▶ [Problem to solve]: Return every record verbatim, omitting all pictures.

▶ [Plain-text document sources]:
= Beginning of Section =
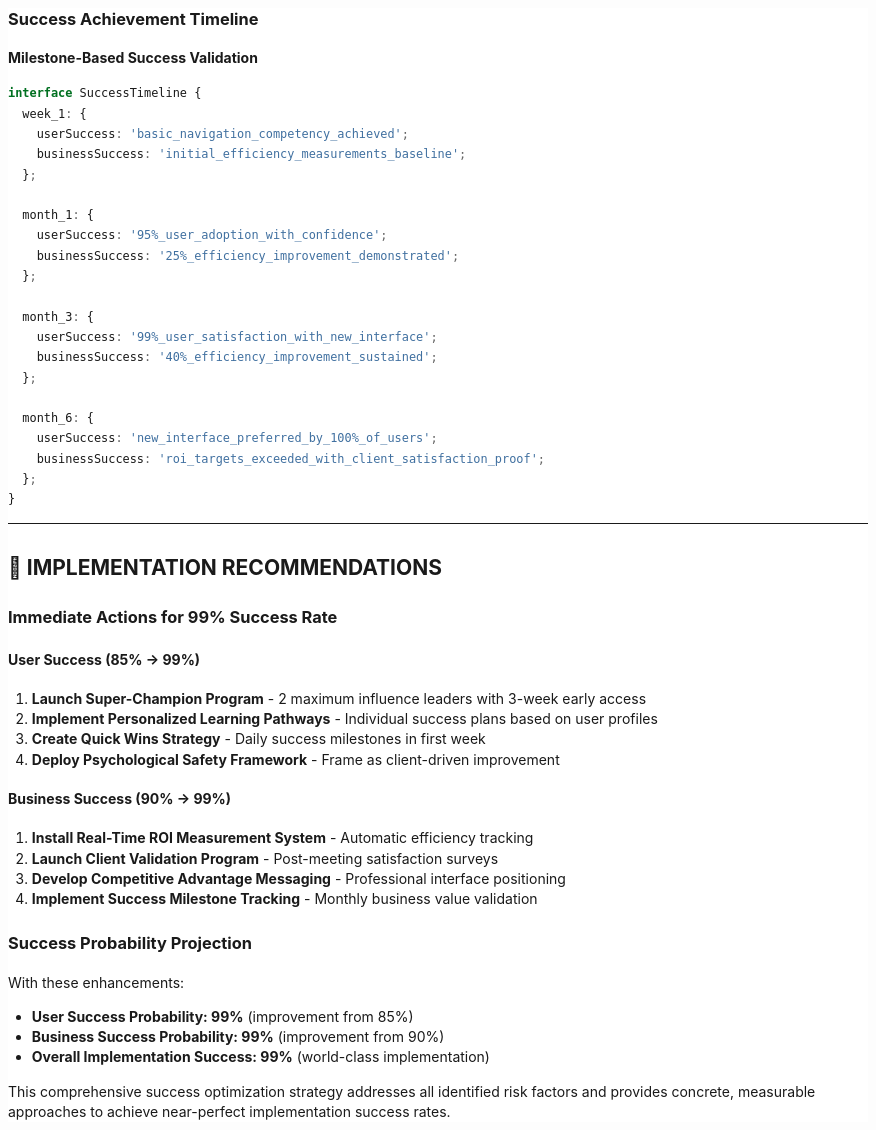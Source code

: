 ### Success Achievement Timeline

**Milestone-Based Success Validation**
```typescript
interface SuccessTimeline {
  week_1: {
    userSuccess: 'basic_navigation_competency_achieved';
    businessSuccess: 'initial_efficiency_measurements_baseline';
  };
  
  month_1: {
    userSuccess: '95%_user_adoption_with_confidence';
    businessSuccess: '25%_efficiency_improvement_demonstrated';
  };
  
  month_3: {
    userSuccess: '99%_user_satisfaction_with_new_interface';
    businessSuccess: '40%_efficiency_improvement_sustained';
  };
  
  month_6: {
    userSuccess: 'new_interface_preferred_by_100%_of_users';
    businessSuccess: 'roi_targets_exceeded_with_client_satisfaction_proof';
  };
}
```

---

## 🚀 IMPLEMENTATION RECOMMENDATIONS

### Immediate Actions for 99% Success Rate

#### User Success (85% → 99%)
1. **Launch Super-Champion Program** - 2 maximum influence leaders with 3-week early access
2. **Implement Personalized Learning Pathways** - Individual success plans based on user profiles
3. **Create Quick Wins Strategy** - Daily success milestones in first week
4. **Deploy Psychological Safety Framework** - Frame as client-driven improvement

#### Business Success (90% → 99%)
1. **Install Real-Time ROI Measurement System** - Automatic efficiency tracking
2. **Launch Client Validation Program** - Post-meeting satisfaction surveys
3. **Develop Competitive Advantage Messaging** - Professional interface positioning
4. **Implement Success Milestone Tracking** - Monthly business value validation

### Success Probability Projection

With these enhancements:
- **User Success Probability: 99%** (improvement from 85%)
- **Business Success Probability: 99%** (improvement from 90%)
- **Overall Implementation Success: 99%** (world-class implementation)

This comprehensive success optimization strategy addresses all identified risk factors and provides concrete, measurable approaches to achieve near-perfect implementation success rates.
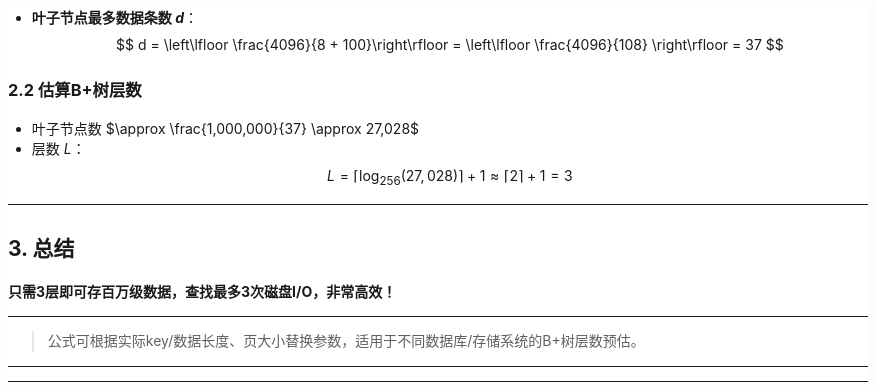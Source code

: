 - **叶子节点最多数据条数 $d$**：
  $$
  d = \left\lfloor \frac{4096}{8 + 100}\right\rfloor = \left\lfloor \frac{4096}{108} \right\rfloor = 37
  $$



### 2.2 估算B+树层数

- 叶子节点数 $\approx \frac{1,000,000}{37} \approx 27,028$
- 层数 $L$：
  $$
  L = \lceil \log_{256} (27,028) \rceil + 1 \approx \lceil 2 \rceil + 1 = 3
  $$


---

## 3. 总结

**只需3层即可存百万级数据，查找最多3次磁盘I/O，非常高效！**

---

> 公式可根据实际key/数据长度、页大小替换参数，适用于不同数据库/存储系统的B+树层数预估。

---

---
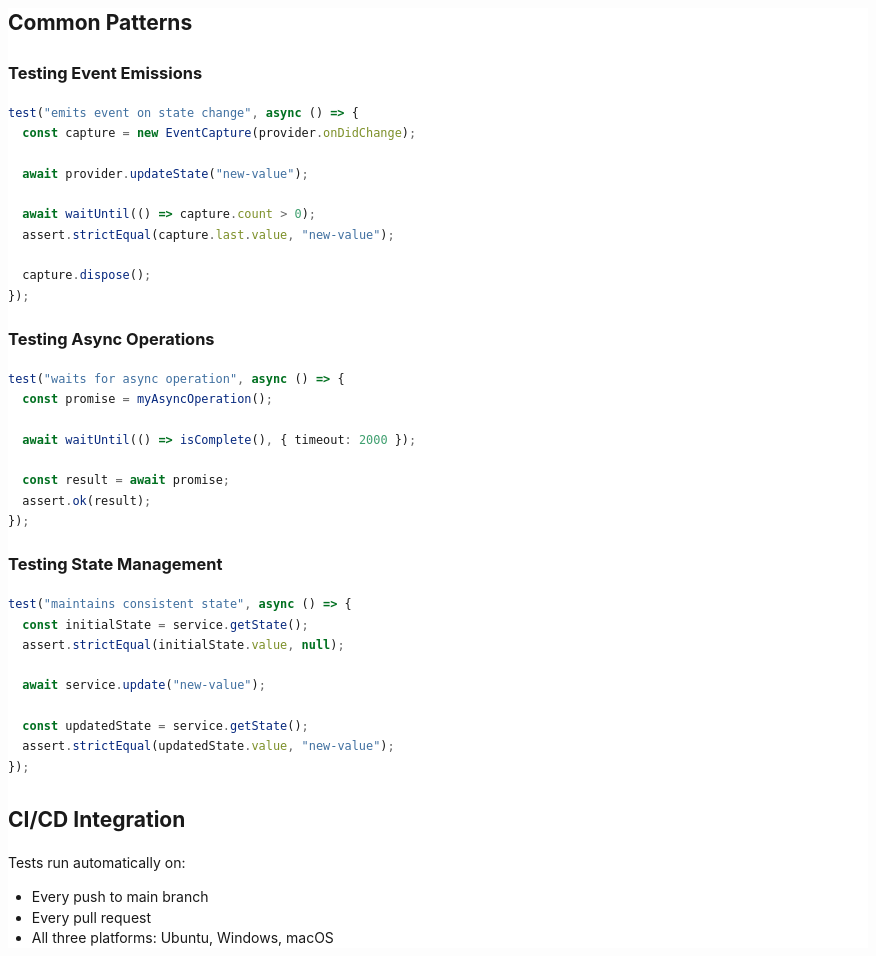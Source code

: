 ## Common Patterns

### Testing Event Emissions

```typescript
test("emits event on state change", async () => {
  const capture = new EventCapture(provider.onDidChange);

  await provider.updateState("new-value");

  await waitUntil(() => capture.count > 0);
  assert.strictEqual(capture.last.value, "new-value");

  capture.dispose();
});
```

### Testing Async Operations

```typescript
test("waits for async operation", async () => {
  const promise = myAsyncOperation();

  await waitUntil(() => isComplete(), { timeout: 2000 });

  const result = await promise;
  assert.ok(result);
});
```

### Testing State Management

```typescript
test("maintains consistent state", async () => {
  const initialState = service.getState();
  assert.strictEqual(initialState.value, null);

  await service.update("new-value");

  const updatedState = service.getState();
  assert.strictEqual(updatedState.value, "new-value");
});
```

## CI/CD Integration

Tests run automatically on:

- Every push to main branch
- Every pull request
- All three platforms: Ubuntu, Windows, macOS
= End of Section =
▶ [Output]:
Source code

: ### Success Achievement Timeline

**Milestone-Based Success Validation**
```typescript
interface SuccessTimeline {
  week_1: {
    userSuccess: 'basic_navigation_competency_achieved';
    businessSuccess: 'initial_efficiency_measurements_baseline';
  };
  
  month_1: {
    userSuccess: '95%_user_adoption_with_confidence';
    businessSuccess: '25%_efficiency_improvement_demonstrated';
  };
  
  month_3: {
    userSuccess: '99%_user_satisfaction_with_new_interface';
    businessSuccess: '40%_efficiency_improvement_sustained';
  };
  
  month_6: {
    userSuccess: 'new_interface_preferred_by_100%_of_users';
    businessSuccess: 'roi_targets_exceeded_with_client_satisfaction_proof';
  };
}
```

---

## 🚀 IMPLEMENTATION RECOMMENDATIONS

### Immediate Actions for 99% Success Rate

#### User Success (85% → 99%)
1. **Launch Super-Champion Program** - 2 maximum influence leaders with 3-week early access
2. **Implement Personalized Learning Pathways** - Individual success plans based on user profiles
3. **Create Quick Wins Strategy** - Daily success milestones in first week
4. **Deploy Psychological Safety Framework** - Frame as client-driven improvement

#### Business Success (90% → 99%)
1. **Install Real-Time ROI Measurement System** - Automatic efficiency tracking
2. **Launch Client Validation Program** - Post-meeting satisfaction surveys
3. **Develop Competitive Advantage Messaging** - Professional interface positioning
4. **Implement Success Milestone Tracking** - Monthly business value validation

### Success Probability Projection

With these enhancements:
- **User Success Probability: 99%** (improvement from 85%)
- **Business Success Probability: 99%** (improvement from 90%)
- **Overall Implementation Success: 99%** (world-class implementation)

This comprehensive success optimization strategy addresses all identified risk factors and provides concrete, measurable approaches to achieve near-perfect implementation success rates.
Source code

: - **叶子节点最多数据条数 $d$**：
  $$
  d = \left\lfloor \frac{4096}{8 + 100}\right\rfloor = \left\lfloor \frac{4096}{108} \right\rfloor = 37
  $$



### 2.2 估算B+树层数

- 叶子节点数 $\approx \frac{1,000,000}{37} \approx 27,028$
- 层数 $L$：
  $$
  L = \lceil \log_{256} (27,028) \rceil + 1 \approx \lceil 2 \rceil + 1 = 3
  $$


---

## 3. 总结

**只需3层即可存百万级数据，查找最多3次磁盘I/O，非常高效！**

---

> 公式可根据实际key/数据长度、页大小替换参数，适用于不同数据库/存储系统的B+树层数预估。

---

---
Source code

: ## Common Patterns

### Testing Event Emissions

```typescript
test("emits event on state change", async () => {
  const capture = new EventCapture(provider.onDidChange);

  await provider.updateState("new-value");

  await waitUntil(() => capture.count > 0);
  assert.strictEqual(capture.last.value, "new-value");

  capture.dispose();
});
```

### Testing Async Operations

```typescript
test("waits for async operation", async () => {
  const promise = myAsyncOperation();

  await waitUntil(() => isComplete(), { timeout: 2000 });

  const result = await promise;
  assert.ok(result);
});
```

### Testing State Management

```typescript
test("maintains consistent state", async () => {
  const initialState = service.getState();
  assert.strictEqual(initialState.value, null);

  await service.update("new-value");

  const updatedState = service.getState();
  assert.strictEqual(updatedState.value, "new-value");
});
```

## CI/CD Integration

Tests run automatically on:

- Every push to main branch
- Every pull request
- All three platforms: Ubuntu, Windows, macOS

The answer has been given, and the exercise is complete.